DENVER - Angela Giron, D-Pueblo, is now the second Colorado Senator waiting to see if her name will appear in a recall election in coming months because of gun legislation she supported.
Giron's critics turned in slightly more than 13,500 signatures on Monday in an effort to recall the second-term Democrat, but the state must verify that at least 11,500 of those are from registered voters living in Senate District 3.
Senate President John Morse, D-Colorado Springs, is also waiting to see if enough signatures are valid to put his name on a recall ballot.
The efforts to recall four Democrats from the Colorado General Assembly began after several gun measures were signed into law, including to ban magazines that hold more than 15 bullets and to require background checks on all gun sales.
Only petitioners for Giron and Morse turned in signatures by the deadlines.
Victor Head, a plumber from Pueblo who is leading the effort to oust Giron, said they have scrutinized the 13,500 signatures to ensure all are registered voters in Giron's district.
Giron first won office in 2010 with somewhat of a wide margin of victory in the heavily Democratic district.
"It's one of those issues where it doesn't really matter what party you're with," Head said. "In Pueblo, Democrats like their guns, independents like their guns and a lot of it is about just their rights . they will resist anything that has to do with government regulation across the board."

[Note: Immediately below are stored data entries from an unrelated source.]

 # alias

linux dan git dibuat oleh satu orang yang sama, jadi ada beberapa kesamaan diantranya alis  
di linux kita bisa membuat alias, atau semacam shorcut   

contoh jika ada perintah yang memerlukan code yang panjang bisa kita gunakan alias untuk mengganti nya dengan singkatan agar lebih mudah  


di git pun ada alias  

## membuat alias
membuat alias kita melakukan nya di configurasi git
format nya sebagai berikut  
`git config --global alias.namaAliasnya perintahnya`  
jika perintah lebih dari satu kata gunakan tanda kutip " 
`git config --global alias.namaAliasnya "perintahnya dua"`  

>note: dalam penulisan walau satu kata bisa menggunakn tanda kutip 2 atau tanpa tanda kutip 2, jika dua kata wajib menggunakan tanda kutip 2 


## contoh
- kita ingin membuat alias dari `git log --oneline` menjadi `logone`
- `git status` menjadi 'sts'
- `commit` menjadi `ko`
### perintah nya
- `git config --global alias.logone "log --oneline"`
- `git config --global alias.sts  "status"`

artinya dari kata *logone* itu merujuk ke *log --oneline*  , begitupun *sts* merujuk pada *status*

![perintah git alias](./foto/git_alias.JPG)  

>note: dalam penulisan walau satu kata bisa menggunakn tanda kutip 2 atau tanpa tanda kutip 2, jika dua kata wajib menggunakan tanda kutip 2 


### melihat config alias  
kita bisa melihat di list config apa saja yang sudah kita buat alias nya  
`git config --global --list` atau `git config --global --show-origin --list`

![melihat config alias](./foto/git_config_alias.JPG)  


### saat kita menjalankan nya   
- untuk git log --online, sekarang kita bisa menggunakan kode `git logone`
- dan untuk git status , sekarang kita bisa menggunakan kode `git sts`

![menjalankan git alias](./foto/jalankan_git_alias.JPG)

But Giron said she has found the level of support in her district heartwarming, despite a vocal minority who has at times made the issue about race.
"I really feel affirmed with the constituents in Senate District 3," Giron said. "I've had gun owners stop and say 'I support you.'"

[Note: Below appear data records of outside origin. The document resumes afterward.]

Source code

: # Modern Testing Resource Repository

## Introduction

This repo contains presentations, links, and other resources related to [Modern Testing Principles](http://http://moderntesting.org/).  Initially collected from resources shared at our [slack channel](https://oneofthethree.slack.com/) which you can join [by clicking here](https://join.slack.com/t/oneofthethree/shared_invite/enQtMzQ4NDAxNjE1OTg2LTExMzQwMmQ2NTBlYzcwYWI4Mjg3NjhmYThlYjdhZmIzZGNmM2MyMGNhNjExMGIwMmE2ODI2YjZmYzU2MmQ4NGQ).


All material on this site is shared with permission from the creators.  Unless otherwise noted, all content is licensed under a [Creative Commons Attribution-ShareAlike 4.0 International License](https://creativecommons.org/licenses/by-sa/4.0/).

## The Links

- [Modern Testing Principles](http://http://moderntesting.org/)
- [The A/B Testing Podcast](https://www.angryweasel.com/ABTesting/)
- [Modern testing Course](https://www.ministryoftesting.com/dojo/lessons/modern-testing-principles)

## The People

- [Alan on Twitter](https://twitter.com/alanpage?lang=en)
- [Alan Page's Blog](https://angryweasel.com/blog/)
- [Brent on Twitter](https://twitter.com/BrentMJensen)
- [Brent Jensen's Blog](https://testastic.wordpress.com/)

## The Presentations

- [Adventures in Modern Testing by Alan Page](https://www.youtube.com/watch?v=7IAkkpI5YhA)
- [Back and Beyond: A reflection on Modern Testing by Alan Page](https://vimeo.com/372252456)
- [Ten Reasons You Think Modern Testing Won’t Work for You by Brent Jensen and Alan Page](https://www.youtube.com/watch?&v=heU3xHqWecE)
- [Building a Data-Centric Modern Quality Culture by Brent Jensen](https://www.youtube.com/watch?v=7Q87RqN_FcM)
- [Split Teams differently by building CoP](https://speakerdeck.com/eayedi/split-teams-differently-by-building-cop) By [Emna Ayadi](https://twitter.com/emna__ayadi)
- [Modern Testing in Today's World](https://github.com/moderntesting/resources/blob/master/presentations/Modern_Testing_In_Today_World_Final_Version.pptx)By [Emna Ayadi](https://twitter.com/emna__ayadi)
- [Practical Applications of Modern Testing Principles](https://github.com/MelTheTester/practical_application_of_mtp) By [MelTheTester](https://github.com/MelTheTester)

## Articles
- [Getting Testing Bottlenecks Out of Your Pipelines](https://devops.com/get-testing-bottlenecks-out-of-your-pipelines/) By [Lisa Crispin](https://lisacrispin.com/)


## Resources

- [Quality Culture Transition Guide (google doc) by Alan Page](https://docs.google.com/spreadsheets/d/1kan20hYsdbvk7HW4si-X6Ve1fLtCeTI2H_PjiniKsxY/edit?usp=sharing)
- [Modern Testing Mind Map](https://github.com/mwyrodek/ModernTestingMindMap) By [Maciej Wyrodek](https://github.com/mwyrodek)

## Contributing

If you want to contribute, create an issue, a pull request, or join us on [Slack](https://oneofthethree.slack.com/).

Giron said she's had volunteers experience racially charged attacks while campaigning for her, such as people yelling from cars "you need to be deported."
But in Head's opinion, Giron held town hall meetings where resoundingly the message was don't restrict our gun rights and then voted in support of the gun legislation in question, although she didn't personally sponsor any of it.

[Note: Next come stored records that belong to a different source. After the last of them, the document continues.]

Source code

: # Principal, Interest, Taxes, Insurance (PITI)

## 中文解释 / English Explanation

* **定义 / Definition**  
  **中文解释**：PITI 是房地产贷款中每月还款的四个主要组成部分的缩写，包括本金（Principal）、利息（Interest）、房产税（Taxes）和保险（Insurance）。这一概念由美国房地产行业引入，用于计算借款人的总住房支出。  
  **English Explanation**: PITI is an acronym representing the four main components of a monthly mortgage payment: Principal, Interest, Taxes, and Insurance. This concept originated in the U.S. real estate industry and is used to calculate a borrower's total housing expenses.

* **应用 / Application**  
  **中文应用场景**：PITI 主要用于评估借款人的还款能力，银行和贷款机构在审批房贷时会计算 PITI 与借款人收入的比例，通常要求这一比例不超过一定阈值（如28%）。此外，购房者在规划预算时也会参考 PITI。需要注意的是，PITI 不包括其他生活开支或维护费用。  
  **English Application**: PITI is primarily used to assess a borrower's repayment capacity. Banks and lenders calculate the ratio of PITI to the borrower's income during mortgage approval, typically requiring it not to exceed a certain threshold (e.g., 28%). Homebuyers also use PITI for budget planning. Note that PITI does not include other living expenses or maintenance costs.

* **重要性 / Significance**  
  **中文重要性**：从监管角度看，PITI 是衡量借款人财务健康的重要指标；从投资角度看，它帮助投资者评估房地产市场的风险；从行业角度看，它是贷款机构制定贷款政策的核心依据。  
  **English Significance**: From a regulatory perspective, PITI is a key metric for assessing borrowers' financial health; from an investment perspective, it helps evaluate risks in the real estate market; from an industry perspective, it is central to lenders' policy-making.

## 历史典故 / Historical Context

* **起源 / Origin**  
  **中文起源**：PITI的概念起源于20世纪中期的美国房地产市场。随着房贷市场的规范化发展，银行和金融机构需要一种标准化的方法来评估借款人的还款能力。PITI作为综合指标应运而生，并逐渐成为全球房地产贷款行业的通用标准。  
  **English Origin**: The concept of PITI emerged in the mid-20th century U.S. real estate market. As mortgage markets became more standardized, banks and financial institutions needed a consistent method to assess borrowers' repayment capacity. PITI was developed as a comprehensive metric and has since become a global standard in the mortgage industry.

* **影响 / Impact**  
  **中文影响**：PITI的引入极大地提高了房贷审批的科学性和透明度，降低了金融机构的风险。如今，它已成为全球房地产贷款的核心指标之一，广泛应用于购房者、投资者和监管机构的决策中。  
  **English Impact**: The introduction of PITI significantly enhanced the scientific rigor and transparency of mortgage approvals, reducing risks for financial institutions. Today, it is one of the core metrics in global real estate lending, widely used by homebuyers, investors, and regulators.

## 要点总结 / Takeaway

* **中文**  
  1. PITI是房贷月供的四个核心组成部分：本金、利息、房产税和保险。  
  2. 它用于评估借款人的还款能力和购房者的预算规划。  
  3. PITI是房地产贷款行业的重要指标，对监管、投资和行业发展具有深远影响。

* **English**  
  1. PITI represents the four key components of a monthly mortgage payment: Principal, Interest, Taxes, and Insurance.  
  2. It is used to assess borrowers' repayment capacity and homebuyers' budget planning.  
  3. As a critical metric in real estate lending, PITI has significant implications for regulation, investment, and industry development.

"She listened and then she voted the exact opposite of what her district wanted her to do," Head said.
Pueblo United for Angela, a campaign committee, has raised almost $72,000 since April to defend the senator against the recall effort while Head's Pueblo Freedom and Rights committee has reported about $7,300 in contributions.
Giron's money came mostly from three-large donors.
Citizens for Integrity, a non-profit based in Denver, donated $20,000; Mainstream Colorado, a campaign committee based in Denver, donated $15,000 and the Washington D.C.-based Sixteen Thirty Fund gave $35,000.
Meanwhile, Giron's campaign has filed an ethics complaint against Pueblo Freedom and Rights alleging false or incomplete filings, including $1,700 in monetary contributions with no report of who made the contributions, despite the contributions exceeding the $20 limit for remaining anonymous.
Giron said she suspects that seven billboards in Pueblo seeking her recall were not financed with just local money, and questioned whether the opposition is being transparent.
Head said all of their donations have been local in what he called a truly grass-roots effort to unseat Giron, and he said all their financials have been disclosed.